Les groupes musicaux Jello Biafra and the Guantanamo School of Medicine et Yeasayer ont tous deux publié des chansons sur Henrietta Lacks et son héritage[51].
Les membres de la famille Lacks ont écrit leurs propres histoires pour la première fois en 2013 lorsque le fils aîné d’Henrietta Lacks et sa femme, Lawrence et Bobbette Lacks, signent un court mémoire numérique intitulé "Hela Family Stories : Lawrence et Bobbette" avec des témoignages sur leurs souvenirs d'Henrietta Lacks et sur leurs propres efforts pour protéger les plus jeunes enfants de l’environnement dangereux après la mort de leur mère[52].

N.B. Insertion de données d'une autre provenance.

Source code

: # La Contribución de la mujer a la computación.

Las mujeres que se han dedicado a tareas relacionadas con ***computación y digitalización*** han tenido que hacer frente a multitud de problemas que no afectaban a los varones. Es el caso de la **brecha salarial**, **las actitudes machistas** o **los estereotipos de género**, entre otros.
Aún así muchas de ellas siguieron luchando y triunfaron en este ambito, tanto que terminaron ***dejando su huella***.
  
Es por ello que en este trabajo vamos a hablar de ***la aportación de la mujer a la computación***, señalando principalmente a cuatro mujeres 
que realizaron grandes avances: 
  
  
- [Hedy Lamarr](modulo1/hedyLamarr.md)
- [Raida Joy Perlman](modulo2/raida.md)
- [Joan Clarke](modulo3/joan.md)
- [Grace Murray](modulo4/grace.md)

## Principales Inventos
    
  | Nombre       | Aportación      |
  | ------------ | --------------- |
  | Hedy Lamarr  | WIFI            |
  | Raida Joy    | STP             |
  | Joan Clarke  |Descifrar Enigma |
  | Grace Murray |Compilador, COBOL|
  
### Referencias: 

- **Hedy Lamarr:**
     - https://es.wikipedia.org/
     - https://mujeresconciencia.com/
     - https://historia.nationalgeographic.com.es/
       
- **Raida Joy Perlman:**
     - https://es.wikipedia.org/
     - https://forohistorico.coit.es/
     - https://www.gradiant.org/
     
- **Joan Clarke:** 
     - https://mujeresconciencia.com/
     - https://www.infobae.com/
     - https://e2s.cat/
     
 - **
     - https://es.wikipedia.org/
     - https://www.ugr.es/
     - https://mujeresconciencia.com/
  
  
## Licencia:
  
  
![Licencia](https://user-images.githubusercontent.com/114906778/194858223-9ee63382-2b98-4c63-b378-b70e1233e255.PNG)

Le projet HeLa, une exposition multimédia en l'honneur de Lacks, a été inaugurée en 2017 à Baltimore au Reginald F. Lewis Museum of Maryland African American History & Culture. Elle comprenait un portrait de Kadir Nelson et un poème de Saul Williams[53].
En 2013, au Festival Fringe d'Édimbourg, Adura Onashile tient un rôle principal dans HeLa, sa pièce sur Henrietta Lacks[54],[55]. "HeLa" du dramaturge de Chicago J. Nicole Brooks[réf. nécessaire] est commandée par la Sideshow Theatre Company en 2016, avec une lecture publique mise en scène le 31 juillet 2017. La pièce sera finalement produite par Sideshow, au Greenhouse Theater Center de Chicago du 18 novembre au 23 décembre 2018. La pièce utilise l'histoire de la vie de Lacks comme point de départ pour une conversation plus large sur l'afrofuturisme, le progrès scientifique et l'autonomie corporelle[56].
Dans la série Le Ministère du temps, l'immortalité de ses cellules en laboratoire est citée comme le précédent pour le personnage d'Arteche, "une résistance extrême aux infections, aux blessures et à la dégénérescence cellulaire. En d'autres termes, au vieillissement" : ses cellules sont immortelles[57].